_Exercise inputs_
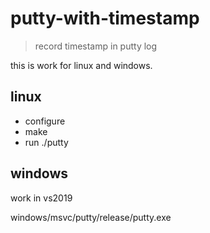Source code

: # putty-with-timestamp
> record timestamp in putty log  

this is work for linux and windows.
## linux
- configure
- make
- run ./putty
## windows
work in vs2019  

windows/msvc/putty/release/putty.exe
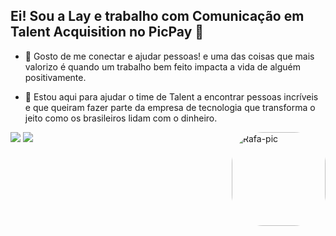 ## Ei! Sou a Lay e trabalho com Comunicação em Talent Acquisition no PicPay 💚

- 🤗 Gosto de me conectar e ajudar pessoas! e uma das coisas que mais valorizo é quando um trabalho bem feito impacta a vida de alguém positivamente.

- 👯 Estou aqui para ajudar o time de Talent a encontrar pessoas incríveis e que queiram fazer parte da empresa de tecnologia que transforma o jeito como os brasileiros lidam com o dinheiro.

<div> 
  <a href="https://www.linkedin.com/in/laylaguimaraes/" target="_blank"><img src="https://img.shields.io/badge/-LinkedIn-%230077B5?style=for-the-badge&logo=linkedin&logoColor=white" target="_blank"></a> 
  <a href="https://picpay.gupy.io/" target="_blank"><img src="https://img.shields.io/badge/Página de Carreira-1de9b6?style=for-the-badge&logo=linktree&logoColor=white" target="_blank"></a> 
   <img align="right" alt="Rafa-pic" height="150" style="border-radius:50px;" src="https://media.giphy.com/media/929gLCo2WEq8Ftvyrl/giphy.gif">


  </div>
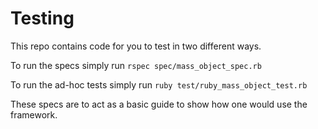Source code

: # Testing

This repo contains code for you to test in two different ways.

To run the specs simply run `rspec spec/mass_object_spec.rb`

To run the ad-hoc tests simply run `ruby test/ruby_mass_object_test.rb`

These specs are to act as a basic guide to show how one would use the
framework.
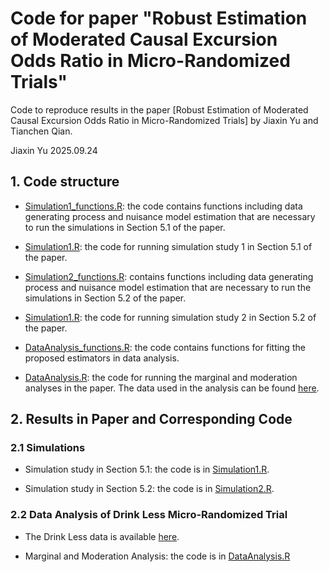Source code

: # Code for paper "Robust Estimation of Moderated Causal Excursion Odds Ratio in Micro-Randomized Trials"

Code to reproduce results in the paper [Robust Estimation of Moderated Causal Excursion Odds Ratio in Micro-Randomized Trials] by Jiaxin Yu and Tianchen Qian.

Jiaxin Yu
2025.09.24

## 1. Code structure

*  [Simulation1_functions.R](Simulation1_functions.R): the code contains functions including data generating process and nuisance model estimation that are necessary to run the simulations in Section 5.1 of the paper.
  
* [Simulation1.R](Simulation1.R): the code for running simulation study 1 in Section 5.1 of the paper.
  
* [Simulation2_functions.R](Simulation2_functions.R): contains functions including data generating process and nuisance model estimation that are necessary to run the simulations in Section 5.2 of the paper.
  
* [Simulation1.R](Simulation1.R): the code for running simulation study 2 in Section 5.2 of the paper.

* [DataAnalysis_functions.R](DataAnalysis_functions.R): the code contains functions for fitting the proposed estimators in data analysis.

* [DataAnalysis.R](DataAnalysis.R): the code for running the marginal and moderation analyses in the paper. The data used in the analysis can be found [here](https://osf.io/mtcfa).
  
## 2. Results in Paper and Corresponding Code

### 2.1 Simulations

* Simulation study in Section 5.1: the code is in [Simulation1.R](Simulation1.R).

* Simulation study in Section 5.2: the code is in [Simulation2.R](Simulation2.R).

### 2.2 Data Analysis of Drink Less Micro-Randomized Trial

* The Drink Less data is available [here](https://osf.io/mtcfa).

* Marginal and Moderation Analysis: the code is in [DataAnalysis.R](DataAnalysis.R)




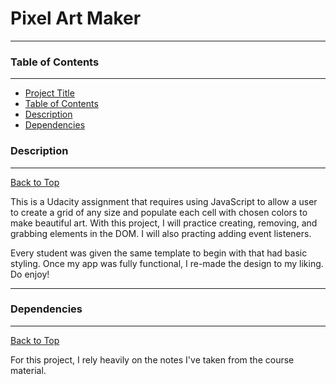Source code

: # Pixel Art Maker

***

### Table of Contents

***

- [Project Title](#pixel-art-maker)
- [Table of Contents](#table-of-contents)
- [Description](#description)
- [Dependencies](#dependencies)

### Description

***

[Back to Top](#pixel-art-maker)

This is a Udacity assignment that requires using JavaScript to allow a user to create a grid of any size
and populate each cell with chosen colors to make beautiful art. With this  project, I will practice
creating, removing, and grabbing elements in the DOM. I will also practing adding event listeners.  

Every student was given the same template to begin with that had basic styling. Once my app was fully 
functional, I re-made the design to my liking. Do enjoy!

***

### Dependencies

***

[Back to Top](#pixel-art-maker)

For this project, I rely heavily on the notes I've taken from the course material.
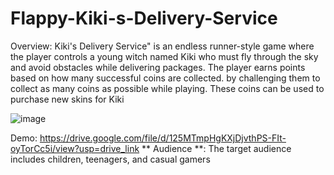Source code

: # Flappy-Kiki-s-Delivery-Service

Overview:
Kiki's Delivery Service" is an endless runner-style game where the player controls a young witch named Kiki who must fly through the sky and avoid obstacles while delivering packages. The player earns points based on how many successful coins are collected. by challenging them to collect as many coins as possible while playing. These coins can be used to purchase new skins for Kiki

![image](https://github.com/user-attachments/assets/bc5540e3-d926-435c-a390-32a17efe692f)

Demo: https://drive.google.com/file/d/125MTmpHgKXjDjvthPS-FIt-oyTorCc5i/view?usp=drive_link
** Audience **: 
The target audience includes children, teenagers, and casual gamers
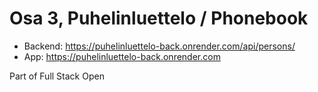 ﻿# Osa 3, Puhelinluettelo / Phonebook
- Backend: https://puhelinluettelo-back.onrender.com/api/persons/
- App: https://puhelinluettelo-back.onrender.com

Part of Full Stack Open

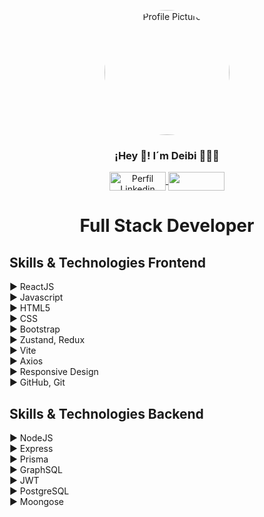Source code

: <p align="center" width="300">
<p align="center">
   <img align="center" width="200" src="https://media.licdn.com/dms/image/v2/D4E03AQFEQscvCQbIow/profile-displayphoto-shrink_200_200/profile-displayphoto-shrink_200_200/0/1679962536366?e=1746057600&v=beta&t=sumcF-lVqnqDOmONdThZ-N1zsr1tGbLiM2ttkOKY4lw" alt="Profile Picture" style="border-radius: 50%;" />
</p>
   <h3 align="center">¡Hey 👋! I´m Deibi 👨🏻‍💻</h3>
</p>
<p align="center">
   <a href="https://www.linkedin.com/in/deibi-arias-58396a224" target="blank">
         <img align="center" src="https://upload.wikimedia.org/wikipedia/commons/thumb/a/aa/LinkedIn_2021.svg/1920px-LinkedIn_2021.svg.png" alt="Perfil Linkedin" height="30px" width="90px" />
   </a>
   <a href="https://platzi.com/p/andgag/" target="blank">
         <img align="center" src="https://upload.wikimedia.org/wikipedia/commons/9/95/LOGO-PLATZI-2023.svg" height="30px" width="90px" />
   </a>
</p>
<h1 align="center">Full Stack Developer</h1>


## Skills & Technologies Frontend

:arrow_forward: ReactJS  
:arrow_forward: Javascript  
:arrow_forward: HTML5  
:arrow_forward: CSS  
:arrow_forward: Bootstrap  
:arrow_forward: Zustand, Redux  
:arrow_forward: Vite  
:arrow_forward: Axios  
:arrow_forward: Responsive Design  
:arrow_forward: GitHub, Git  

## Skills & Technologies Backend

:arrow_forward: NodeJS  
:arrow_forward: Express  
:arrow_forward: Prisma  
:arrow_forward: GraphSQL  
:arrow_forward: JWT  
:arrow_forward: PostgreSQL  
:arrow_forward: Moongose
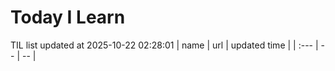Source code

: # Today I Learn 
TIL list updated at 2025-10-22 02:28:01
| name | url | updated time |
| :--- | -- | -- |
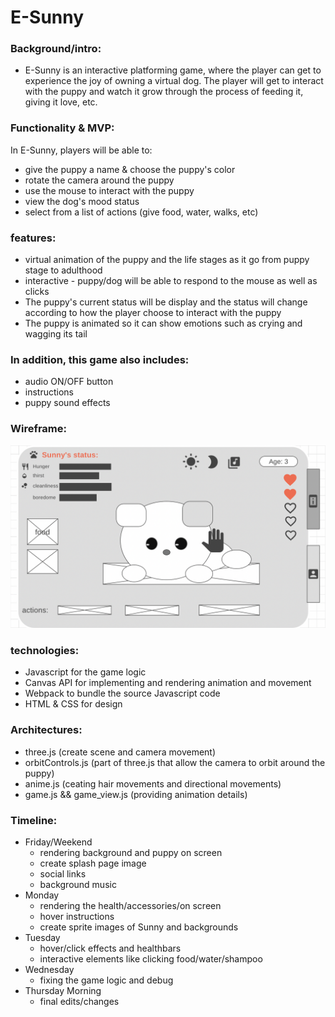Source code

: # E-Sunny 

### Background/intro:

- E-Sunny is an interactive platforming game, where the player can get to experience the joy of owning a virtual dog. The player will get to interact with the puppy and watch it grow through the process of feeding it, giving it love, etc. 

### Functionality & MVP:
In E-Sunny, players will be able to:
- give the puppy a name & choose the puppy's color
- rotate the camera around the puppy 
- use the mouse to interact with the puppy 
- view the dog's mood status
- select from a list of actions (give food, water, walks, etc)

### features: 
- virtual animation of the puppy and the life stages as it go from puppy stage to adulthood
- interactive - puppy/dog will be able to respond to the mouse as well as clicks 
- The puppy's current status will be display and the status will change according to how the player choose to interact with the puppy
- The puppy is animated so it can show emotions such as crying and wagging its tail

### In addition, this game also includes:
- audio ON/OFF button
- instructions  
- puppy sound effects

### Wireframe: 
![Alt text](./wireframe.png?raw=true "Sunny's wireframe")

### technologies:
- Javascript for the game logic 
- Canvas API for implementing and rendering animation and movement
- Webpack to bundle the source Javascript code 
- HTML & CSS for design 

### Architectures:
- three.js (create scene and camera movement)
- orbitControls.js (part of three.js that allow the camera to orbit around the puppy)
- anime.js (ceating hair movements and directional movements)
- game.js && game_view.js (providing animation details)

### Timeline: 
- Friday/Weekend
    - rendering background and puppy on screen
    - create splash page image 
    - social links
    - background music
- Monday
    - rendering the health/accessories/on screen
    - hover instructions
    - create sprite images of Sunny and backgrounds
- Tuesday
    - hover/click effects and healthbars
    - interactive elements like clicking food/water/shampoo
- Wednesday
    - fixing the game logic and debug
- Thursday Morning 
    - final edits/changes
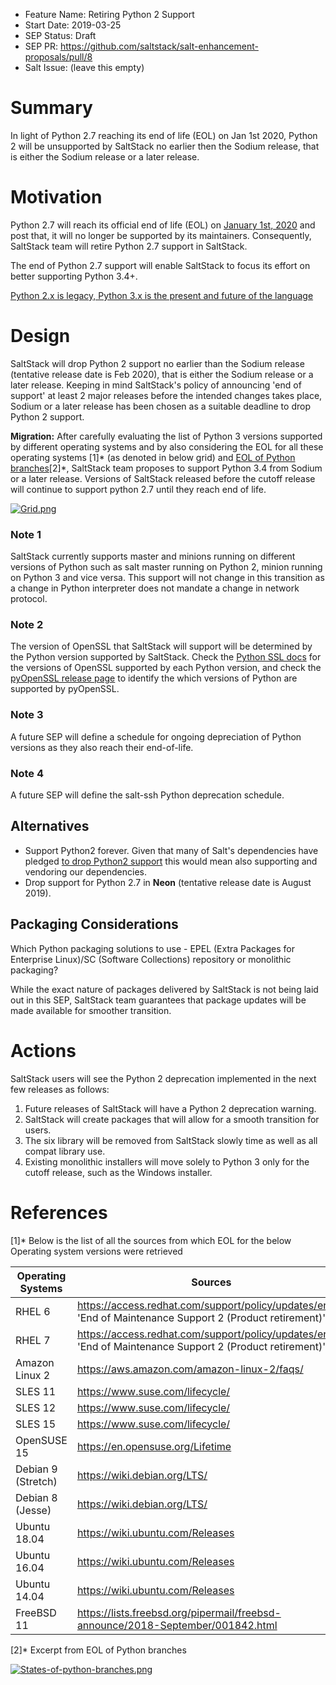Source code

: - Feature Name: Retiring Python 2 Support
- Start Date: 2019-03-25
- SEP Status: Draft
- SEP PR: https://github.com/saltstack/salt-enhancement-proposals/pull/8
- Salt Issue: (leave this empty)



# Summary
[summary]: #summary

In light of Python 2.7 reaching its end of life (EOL) on Jan 1st 2020, Python 2
will be unsupported by SaltStack no earlier then the Sodium release, that is
either the Sodium release or a later release.


# Motivation
[motivation]: #motivation

Python 2.7 will reach its official end of life (EOL) on [January 1st,
2020](https://devguide.python.org/#branchstatus) and post that, it will no
longer be supported by its maintainers. Consequently, SaltStack team will
retire Python 2.7 support in SaltStack.

The end of Python 2.7 support will enable SaltStack to focus its effort on
better supporting Python 3.4+.

[Python 2.x is legacy, Python 3.x is the present and future of the
language](https://wiki.python.org/moin/Python2orPython3)


# Design
[design]: #detailed-design

SaltStack will drop Python 2 support no earlier than the Sodium release
(tentative release date is Feb 2020), that is either the Sodium release or a
later release. Keeping in mind SaltStack's policy of announcing 'end of
support' at least 2 major releases before the intended changes takes place,
Sodium or a later release has been chosen as a suitable deadline to drop Python
2 support.

**Migration:** After carefully evaluating the list of Python 3 versions
supported by different operating systems and by also considering the EOL for
all these operating systems [1]* (as denoted in below grid) and [EOL of Python
branches](https://devguide.python.org/#branchstatus)[2]*, SaltStack team
proposes to support Python 3.4 from Sodium or a later release. Versions of
SaltStack released before the cutoff release will continue to support python
2.7 until they reach end of life.

[![Grid.png](https://i.postimg.cc/V62Wh9nY/Grid.png)](https://postimg.cc/xJymJz67)

### Note 1

SaltStack currently supports master and minions running on different
versions of Python such as salt master running on Python 2, minion running on
Python 3 and vice versa. This support will not change in this transition as a
change in Python interpreter does not mandate a change in network protocol.

### Note 2

The version of OpenSSL that SaltStack will support will be determined
by the Python version supported by SaltStack. Check the [Python SSL
docs](https://docs.python.org/3/library/ssl.html) for the versions of OpenSSL
supported by each Python version, and check the [pyOpenSSL release
page](https://pypi.org/project/pyOpenSSL/#history) to identify the which
versions of Python are supported by pyOpenSSL.

### Note 3

A future SEP will define a schedule for ongoing depreciation of Python versions
as they also reach their end-of-life.

### Note 4

A future SEP will define the salt-ssh Python deprecation schedule.

## Alternatives
[alternatives]: #alternatives

- Support Python2 forever. Given that many of Salt's dependencies have pledged [to drop Python2 support](https://python3statement.org/) this would mean also supporting and vendoring our dependencies.
- Drop support for Python 2.7 in **Neon** (tentative release date is August 2019).

## Packaging Considerations
[Packaging]: #Packaging-Considerations

Which Python packaging solutions to use - EPEL (Extra Packages for Enterprise
Linux)/SC (Software Collections) repository or monolithic packaging? 

While the exact nature of packages delivered by SaltStack is not being laid out
in this SEP, SaltStack team guarantees that package updates will be made
available for smoother transition.


# Actions
[Actions]: #Actions

SaltStack users will see the Python 2 deprecation implemented in the next few
releases as follows: 

1. Future releases of SaltStack will have a Python 2 deprecation warning.
2. SaltStack will create packages that will allow for a smooth transition for users.
3. The six library will be removed from SaltStack slowly time as well as all
   compat library use.
5. Existing monolithic installers will move solely to Python 3 only for the
   cutoff release, such as the Windows installer.
 

# References
[References]: #References

[1]* Below is the list of all the sources from which EOL for the below
Operating system versions were retrieved 

|Operating Systems                          |Sources                         |
|-------------------------------|-----------------------------|
|RHEL 6              |https://access.redhat.com/support/policy/updates/errata 'End of Maintenance Support 2 (Product retirement)' |
|RHEL 7              | https://access.redhat.com/support/policy/updates/errata 'End of Maintenance Support 2 (Product retirement)' |
|Amazon Linux 2      | https://aws.amazon.com/amazon-linux-2/faqs/ |
|SLES 11             | https://www.suse.com/lifecycle/ |
|SLES 12             | https://www.suse.com/lifecycle/ |
|SLES 15             | https://www.suse.com/lifecycle/ |
|OpenSUSE 15         | https://en.opensuse.org/Lifetime |
|Debian 9 (Stretch)  | https://wiki.debian.org/LTS/ |
|Debian 8 (Jesse)    | https://wiki.debian.org/LTS/ |
|Ubuntu 18.04        | https://wiki.ubuntu.com/Releases |
|Ubuntu 16.04        | https://wiki.ubuntu.com/Releases |
|Ubuntu 14.04        | https://wiki.ubuntu.com/Releases |
|FreeBSD 11          | https://lists.freebsd.org/pipermail/freebsd-announce/2018-September/001842.html |


[2]*  Excerpt from EOL of Python branches 

[![States-of-python-branches.png](https://i.postimg.cc/sXrxxvYV/States-of-python-branches.png)](https://postimg.cc/Mc9qrZ34)
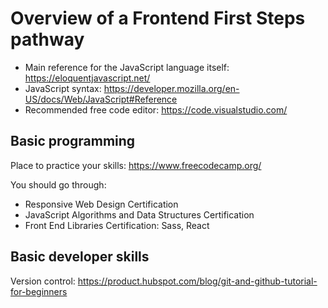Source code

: # Overview of a Frontend First Steps pathway

* Main reference for the JavaScript language itself: https://eloquentjavascript.net/
* JavaScript syntax: https://developer.mozilla.org/en-US/docs/Web/JavaScript#Reference
* Recommended free code editor: https://code.visualstudio.com/

## Basic programming 

Place to practice your skills: https://www.freecodecamp.org/

You should go through:

* Responsive Web Design Certification
* JavaScript Algorithms and Data Structures Certification
* Front End Libraries Certification: Sass, React

## Basic developer skills

Version control: https://product.hubspot.com/blog/git-and-github-tutorial-for-beginners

_Assignment_
Output the lines of the records above exactly as they appear, from the line containing "Python 3 and" through the line containing "by the Python".

_Output below_
Python 3 and vice versa. This support will not change in this transition as a
change in Python interpreter does not mandate a change in network protocol.

### Note 2

The version of OpenSSL that SaltStack will support will be determined
by the Python version supported by SaltStack. Check the [Python SSL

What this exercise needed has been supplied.